* [The task]
In the records below, find the line with "If you're viewing" and the line with "Jag skickar dom vid intresse.". Print both exactly, along with every line between them, and no other line.

(Source texts of formatted documents)
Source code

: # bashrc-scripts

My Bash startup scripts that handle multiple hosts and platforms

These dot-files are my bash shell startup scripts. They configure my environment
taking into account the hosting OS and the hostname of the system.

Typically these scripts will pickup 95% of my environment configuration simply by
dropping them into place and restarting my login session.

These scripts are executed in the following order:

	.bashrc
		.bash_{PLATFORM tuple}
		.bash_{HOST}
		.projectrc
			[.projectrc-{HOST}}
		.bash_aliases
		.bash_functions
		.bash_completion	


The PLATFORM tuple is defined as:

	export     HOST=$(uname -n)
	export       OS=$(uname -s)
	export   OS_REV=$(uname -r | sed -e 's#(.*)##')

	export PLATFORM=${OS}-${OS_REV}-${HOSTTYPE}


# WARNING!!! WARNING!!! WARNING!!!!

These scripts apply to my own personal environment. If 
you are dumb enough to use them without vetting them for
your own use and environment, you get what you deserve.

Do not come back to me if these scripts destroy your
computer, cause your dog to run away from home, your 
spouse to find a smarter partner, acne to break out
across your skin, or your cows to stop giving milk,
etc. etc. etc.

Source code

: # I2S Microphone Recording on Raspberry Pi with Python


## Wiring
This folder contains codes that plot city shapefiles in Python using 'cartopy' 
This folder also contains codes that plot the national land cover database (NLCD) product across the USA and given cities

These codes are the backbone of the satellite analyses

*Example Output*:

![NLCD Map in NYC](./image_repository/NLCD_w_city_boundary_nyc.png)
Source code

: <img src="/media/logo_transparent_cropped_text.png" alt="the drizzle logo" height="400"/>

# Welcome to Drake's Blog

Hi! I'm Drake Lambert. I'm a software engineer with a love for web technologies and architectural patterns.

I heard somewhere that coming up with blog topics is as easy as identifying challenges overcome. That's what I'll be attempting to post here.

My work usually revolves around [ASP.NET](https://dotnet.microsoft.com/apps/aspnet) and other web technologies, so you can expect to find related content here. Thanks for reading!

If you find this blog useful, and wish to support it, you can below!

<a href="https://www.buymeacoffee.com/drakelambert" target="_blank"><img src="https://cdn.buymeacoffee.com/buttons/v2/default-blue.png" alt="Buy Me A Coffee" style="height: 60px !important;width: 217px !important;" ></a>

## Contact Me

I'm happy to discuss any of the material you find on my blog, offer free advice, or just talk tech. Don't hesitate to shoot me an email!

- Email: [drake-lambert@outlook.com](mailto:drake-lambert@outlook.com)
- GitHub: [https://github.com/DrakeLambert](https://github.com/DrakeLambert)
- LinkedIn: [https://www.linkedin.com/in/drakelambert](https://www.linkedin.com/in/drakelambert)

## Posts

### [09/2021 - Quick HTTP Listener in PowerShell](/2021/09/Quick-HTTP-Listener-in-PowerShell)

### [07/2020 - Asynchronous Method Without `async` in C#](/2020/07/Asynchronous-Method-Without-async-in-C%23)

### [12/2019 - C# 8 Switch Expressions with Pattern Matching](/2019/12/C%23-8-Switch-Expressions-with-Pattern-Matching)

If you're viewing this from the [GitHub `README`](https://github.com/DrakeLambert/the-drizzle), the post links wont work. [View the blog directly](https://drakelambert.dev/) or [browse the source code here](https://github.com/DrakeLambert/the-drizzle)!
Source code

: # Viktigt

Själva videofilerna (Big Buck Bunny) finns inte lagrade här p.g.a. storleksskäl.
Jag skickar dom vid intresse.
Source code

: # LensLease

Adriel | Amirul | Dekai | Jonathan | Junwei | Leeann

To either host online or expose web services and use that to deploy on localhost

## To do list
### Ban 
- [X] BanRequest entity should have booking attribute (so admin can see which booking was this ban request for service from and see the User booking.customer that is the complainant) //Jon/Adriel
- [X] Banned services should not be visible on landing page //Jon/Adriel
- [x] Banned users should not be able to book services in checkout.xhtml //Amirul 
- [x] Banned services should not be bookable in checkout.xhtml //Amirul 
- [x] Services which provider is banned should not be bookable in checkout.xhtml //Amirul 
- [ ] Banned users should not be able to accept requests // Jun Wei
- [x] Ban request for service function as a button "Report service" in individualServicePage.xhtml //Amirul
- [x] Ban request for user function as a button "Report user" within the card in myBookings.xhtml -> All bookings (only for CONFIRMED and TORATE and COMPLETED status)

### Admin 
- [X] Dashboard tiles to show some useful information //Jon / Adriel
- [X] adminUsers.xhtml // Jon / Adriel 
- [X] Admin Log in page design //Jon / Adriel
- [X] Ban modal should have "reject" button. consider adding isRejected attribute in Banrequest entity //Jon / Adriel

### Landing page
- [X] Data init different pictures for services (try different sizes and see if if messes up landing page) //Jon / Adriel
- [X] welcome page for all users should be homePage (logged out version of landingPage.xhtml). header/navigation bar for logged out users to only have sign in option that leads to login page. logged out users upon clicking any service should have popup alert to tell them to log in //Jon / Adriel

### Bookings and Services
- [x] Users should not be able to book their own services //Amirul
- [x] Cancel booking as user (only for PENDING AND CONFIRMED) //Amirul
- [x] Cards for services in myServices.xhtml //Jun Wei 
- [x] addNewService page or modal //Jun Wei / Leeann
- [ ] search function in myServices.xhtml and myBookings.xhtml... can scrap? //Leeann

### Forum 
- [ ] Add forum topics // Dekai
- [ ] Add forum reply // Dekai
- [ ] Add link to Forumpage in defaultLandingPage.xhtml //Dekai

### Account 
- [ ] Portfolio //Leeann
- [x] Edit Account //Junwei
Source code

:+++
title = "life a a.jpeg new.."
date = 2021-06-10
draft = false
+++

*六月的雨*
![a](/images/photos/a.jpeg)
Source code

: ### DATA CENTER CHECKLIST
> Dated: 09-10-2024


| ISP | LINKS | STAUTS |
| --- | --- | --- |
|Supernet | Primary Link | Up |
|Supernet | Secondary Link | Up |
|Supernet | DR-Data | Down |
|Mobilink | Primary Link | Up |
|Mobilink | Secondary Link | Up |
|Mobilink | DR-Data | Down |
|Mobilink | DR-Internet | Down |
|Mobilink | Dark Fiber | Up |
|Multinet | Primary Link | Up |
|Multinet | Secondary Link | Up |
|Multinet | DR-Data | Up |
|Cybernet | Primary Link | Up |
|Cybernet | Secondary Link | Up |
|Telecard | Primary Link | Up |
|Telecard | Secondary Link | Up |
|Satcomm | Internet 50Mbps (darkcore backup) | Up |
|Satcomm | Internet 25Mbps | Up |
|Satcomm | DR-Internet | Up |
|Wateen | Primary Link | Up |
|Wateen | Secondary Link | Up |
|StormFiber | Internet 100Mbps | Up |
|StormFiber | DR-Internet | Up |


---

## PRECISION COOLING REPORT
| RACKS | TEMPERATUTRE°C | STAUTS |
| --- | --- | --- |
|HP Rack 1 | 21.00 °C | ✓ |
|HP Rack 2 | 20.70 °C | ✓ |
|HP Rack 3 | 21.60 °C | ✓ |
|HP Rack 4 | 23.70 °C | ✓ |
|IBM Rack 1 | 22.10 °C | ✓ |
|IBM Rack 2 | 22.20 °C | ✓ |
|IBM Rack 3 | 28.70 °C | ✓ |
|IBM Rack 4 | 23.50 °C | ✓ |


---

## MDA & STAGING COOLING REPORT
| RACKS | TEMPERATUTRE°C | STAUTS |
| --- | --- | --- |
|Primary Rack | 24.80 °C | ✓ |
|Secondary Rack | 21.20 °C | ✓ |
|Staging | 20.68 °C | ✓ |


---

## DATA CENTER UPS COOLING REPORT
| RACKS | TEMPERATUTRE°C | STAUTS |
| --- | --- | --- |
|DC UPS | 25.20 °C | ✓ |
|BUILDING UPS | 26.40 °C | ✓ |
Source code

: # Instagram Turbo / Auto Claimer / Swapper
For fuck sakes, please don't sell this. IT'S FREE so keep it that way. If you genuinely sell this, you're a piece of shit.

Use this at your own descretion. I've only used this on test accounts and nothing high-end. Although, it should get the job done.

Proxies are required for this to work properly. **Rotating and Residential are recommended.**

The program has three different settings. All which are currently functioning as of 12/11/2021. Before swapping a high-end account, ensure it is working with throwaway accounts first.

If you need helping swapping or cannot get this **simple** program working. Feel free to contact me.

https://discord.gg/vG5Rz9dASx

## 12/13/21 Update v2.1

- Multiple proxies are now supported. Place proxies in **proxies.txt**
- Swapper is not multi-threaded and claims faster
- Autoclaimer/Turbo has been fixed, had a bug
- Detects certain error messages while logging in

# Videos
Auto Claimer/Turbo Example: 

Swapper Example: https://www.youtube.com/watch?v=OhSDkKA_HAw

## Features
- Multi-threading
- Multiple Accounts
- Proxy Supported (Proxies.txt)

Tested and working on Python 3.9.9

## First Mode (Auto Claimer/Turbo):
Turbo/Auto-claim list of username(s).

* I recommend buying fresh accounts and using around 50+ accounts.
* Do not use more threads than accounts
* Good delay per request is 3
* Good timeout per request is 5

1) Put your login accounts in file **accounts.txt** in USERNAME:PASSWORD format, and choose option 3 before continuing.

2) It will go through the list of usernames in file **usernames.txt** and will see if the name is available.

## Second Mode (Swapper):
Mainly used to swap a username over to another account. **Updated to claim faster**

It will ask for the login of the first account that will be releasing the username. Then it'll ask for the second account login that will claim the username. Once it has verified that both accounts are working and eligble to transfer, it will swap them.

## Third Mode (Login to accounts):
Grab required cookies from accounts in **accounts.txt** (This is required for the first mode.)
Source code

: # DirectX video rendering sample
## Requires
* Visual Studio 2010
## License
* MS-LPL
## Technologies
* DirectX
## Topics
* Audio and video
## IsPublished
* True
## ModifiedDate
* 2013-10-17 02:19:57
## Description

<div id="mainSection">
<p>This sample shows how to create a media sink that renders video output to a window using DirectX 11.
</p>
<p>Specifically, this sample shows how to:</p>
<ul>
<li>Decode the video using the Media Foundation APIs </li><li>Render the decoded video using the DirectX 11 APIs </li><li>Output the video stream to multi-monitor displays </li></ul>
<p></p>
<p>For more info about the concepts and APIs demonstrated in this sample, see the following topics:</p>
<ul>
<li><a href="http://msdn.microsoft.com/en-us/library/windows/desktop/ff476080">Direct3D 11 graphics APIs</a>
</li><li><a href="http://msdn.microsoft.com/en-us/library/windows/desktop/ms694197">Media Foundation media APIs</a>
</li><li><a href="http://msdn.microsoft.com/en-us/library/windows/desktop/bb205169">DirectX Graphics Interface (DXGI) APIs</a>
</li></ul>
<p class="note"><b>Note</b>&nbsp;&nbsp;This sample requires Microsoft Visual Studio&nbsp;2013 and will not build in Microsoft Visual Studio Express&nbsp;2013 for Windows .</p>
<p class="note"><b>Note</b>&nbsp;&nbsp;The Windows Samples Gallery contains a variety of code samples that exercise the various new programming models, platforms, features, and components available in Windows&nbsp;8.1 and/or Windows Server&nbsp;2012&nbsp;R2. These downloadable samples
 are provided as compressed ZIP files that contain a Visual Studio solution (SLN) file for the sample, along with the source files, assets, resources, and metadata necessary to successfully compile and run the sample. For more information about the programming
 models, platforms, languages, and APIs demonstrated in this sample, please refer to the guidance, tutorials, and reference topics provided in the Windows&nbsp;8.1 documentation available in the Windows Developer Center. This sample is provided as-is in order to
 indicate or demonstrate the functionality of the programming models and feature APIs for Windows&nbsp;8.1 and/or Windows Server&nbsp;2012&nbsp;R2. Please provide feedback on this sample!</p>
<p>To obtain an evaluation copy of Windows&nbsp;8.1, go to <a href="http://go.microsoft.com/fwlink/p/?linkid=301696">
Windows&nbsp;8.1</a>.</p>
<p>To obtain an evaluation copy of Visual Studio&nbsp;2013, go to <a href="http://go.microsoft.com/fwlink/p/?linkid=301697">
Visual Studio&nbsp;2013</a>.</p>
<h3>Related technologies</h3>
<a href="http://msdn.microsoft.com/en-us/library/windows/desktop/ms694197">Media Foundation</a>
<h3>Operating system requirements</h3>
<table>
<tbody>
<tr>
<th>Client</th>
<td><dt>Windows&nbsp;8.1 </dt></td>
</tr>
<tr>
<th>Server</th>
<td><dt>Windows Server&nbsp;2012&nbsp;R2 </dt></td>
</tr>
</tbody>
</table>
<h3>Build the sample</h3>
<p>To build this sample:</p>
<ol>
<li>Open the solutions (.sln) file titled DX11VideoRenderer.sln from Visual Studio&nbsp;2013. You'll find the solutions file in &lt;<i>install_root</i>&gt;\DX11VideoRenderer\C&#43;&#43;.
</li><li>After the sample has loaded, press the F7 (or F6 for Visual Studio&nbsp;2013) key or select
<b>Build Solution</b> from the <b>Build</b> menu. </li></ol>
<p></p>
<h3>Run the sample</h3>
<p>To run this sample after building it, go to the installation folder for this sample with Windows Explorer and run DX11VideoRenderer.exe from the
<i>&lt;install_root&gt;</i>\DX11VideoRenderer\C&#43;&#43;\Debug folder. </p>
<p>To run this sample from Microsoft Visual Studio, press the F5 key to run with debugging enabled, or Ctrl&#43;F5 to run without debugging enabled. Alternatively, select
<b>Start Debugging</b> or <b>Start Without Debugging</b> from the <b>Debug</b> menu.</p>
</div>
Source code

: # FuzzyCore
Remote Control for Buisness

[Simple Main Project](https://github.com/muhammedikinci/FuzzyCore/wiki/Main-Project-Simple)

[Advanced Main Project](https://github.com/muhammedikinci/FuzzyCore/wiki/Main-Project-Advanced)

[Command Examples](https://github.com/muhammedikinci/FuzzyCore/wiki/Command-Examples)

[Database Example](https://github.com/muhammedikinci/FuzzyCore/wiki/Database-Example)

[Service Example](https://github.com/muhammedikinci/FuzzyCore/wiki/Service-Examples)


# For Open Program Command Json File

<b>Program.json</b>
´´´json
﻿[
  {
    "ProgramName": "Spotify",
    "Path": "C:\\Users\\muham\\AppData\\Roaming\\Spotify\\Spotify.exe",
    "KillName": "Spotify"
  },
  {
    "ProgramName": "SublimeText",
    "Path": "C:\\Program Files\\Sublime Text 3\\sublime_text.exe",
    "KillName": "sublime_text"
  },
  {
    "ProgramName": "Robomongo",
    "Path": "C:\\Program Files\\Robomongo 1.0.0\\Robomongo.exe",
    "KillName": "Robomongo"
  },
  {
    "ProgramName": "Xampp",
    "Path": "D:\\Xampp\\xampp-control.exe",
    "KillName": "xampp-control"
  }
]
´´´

* [Worked solution]
If you're viewing this from the [GitHub `README`](https://github.com/DrakeLambert/the-drizzle), the post links wont work. [View the blog directly](https://drakelambert.dev/) or [browse the source code here](https://github.com/DrakeLambert/the-drizzle)!
Source code

: # Viktigt

Själva videofilerna (Big Buck Bunny) finns inte lagrade här p.g.a. storleksskäl.
Jag skickar dom vid intresse.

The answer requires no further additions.